Many commercial lactation products combine several of these herbs. One well-studied combination included wild asparagus, ashwagandha, fenugreek, licorice, and garlic in a single capsule. If fenugreek causes digestive issues or you dislike its strong maple smell (which can come through in sweat and urine), moringa and fennel-based products are the most common alternatives.
Herbs With Similar Blood Sugar Effects
Fenugreek has some of the strongest evidence among natural products for lowering blood glucose. At higher doses (around 25 grams or more daily), it may also reduce cholesterol. The fiber and compounds in fenugreek seeds appear to slow carbohydrate absorption and improve how the body uses insulin.
Cinnamon is the most accessible alternative. It’s been studied extensively for glucose management, though results are mixed. Bitter melon, widely used in Asian and Caribbean cooking, contains compounds that mimic insulin’s effects. Berberine, found in several plants including goldenseal and barberry, has shown glucose-lowering effects strong enough that some researchers compare it to pharmaceutical options. Among all natural products studied for blood sugar, fenugreek and alpha-lipoic acid (a compound found in organ meats and some vegetables) have the strongest overall scientific support.
Herbs With Similar Testosterone Effects
Fenugreek seed extract has shown the most consistent evidence for raising testosterone levels in men, according to a systematic review published in Advances in Nutrition. Four out of six clinical studies found that fenugreek supplementation increased testosterone, including both total and free testosterone.

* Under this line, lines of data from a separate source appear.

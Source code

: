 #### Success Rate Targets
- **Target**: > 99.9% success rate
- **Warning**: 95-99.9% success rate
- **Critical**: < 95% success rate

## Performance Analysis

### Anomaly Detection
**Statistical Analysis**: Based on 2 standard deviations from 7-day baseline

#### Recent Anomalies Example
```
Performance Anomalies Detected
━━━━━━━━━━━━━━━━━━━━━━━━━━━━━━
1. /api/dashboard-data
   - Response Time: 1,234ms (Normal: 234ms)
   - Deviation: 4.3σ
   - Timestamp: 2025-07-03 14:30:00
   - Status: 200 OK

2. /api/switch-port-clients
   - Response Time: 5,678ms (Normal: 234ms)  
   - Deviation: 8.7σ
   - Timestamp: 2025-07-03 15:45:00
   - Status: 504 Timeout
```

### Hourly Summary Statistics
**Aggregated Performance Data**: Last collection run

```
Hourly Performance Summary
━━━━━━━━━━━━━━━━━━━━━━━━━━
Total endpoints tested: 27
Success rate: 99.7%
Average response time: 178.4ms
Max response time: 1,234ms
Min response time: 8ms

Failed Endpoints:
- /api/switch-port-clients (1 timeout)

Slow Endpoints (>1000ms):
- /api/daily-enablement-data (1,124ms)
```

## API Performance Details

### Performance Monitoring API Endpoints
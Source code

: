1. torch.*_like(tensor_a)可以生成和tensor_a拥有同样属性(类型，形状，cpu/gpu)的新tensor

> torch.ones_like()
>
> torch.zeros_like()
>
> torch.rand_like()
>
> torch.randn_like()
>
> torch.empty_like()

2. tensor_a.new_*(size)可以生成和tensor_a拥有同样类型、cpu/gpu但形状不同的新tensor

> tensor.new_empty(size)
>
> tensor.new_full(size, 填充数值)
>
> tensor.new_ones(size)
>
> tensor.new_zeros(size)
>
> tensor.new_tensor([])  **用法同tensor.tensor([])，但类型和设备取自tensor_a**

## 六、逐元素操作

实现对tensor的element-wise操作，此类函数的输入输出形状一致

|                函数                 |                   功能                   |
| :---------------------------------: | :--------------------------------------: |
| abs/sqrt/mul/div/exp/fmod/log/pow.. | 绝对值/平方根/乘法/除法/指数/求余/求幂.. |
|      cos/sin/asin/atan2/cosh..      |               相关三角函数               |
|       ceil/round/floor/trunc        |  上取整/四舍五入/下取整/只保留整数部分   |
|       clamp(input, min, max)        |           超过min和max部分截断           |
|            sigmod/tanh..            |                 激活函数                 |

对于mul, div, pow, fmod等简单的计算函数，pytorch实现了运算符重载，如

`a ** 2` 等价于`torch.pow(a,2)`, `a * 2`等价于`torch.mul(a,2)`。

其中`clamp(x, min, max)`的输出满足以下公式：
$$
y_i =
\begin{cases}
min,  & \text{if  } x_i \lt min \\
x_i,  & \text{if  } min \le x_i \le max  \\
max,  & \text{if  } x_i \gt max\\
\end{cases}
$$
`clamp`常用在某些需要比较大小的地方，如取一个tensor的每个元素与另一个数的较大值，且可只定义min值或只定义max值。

Ashwagandha is the closest competitor. Three of four studies found it raised testosterone in men, and the review concluded that fenugreek and ashwagandha together represent the strongest current evidence for herbal testosterone support. Ashwagandha may also reduce cortisol (a stress hormone that can suppress testosterone), which could partly explain its effects.
Tribulus terrestris is widely marketed for testosterone and libido, but the evidence is weak. None of four controlled studies found a significant difference between tribulus and placebo when groups were compared directly. One study did show an increase from baseline within the tribulus group, but without a meaningful comparison to placebo, that finding carries less weight. The overall conclusion from systematic review data is that tribulus is ineffective at raising testosterone in humans.
Allergy Cross-Reactivity With Fenugreek
Fenugreek belongs to the legume family, making it a botanical relative of peanuts, chickpeas, lentils, and soybeans. This matters because legume proteins can trigger cross-reactions. In a study of 195 children with peanut allergy, 66% showed sensitization to fenugreek on testing, and about 10% of those sensitized children had a confirmed fenugreek allergy. The key protein involved shares structural similarity with a major peanut allergen.
If you have a peanut allergy and are considering fenugreek supplements or cooking heavily with fenugreek for the first time, this cross-reactivity is worth knowing about. Fenugreek can appear in unexpected places, including curry powder blends, spice mixes, and some herbal teas.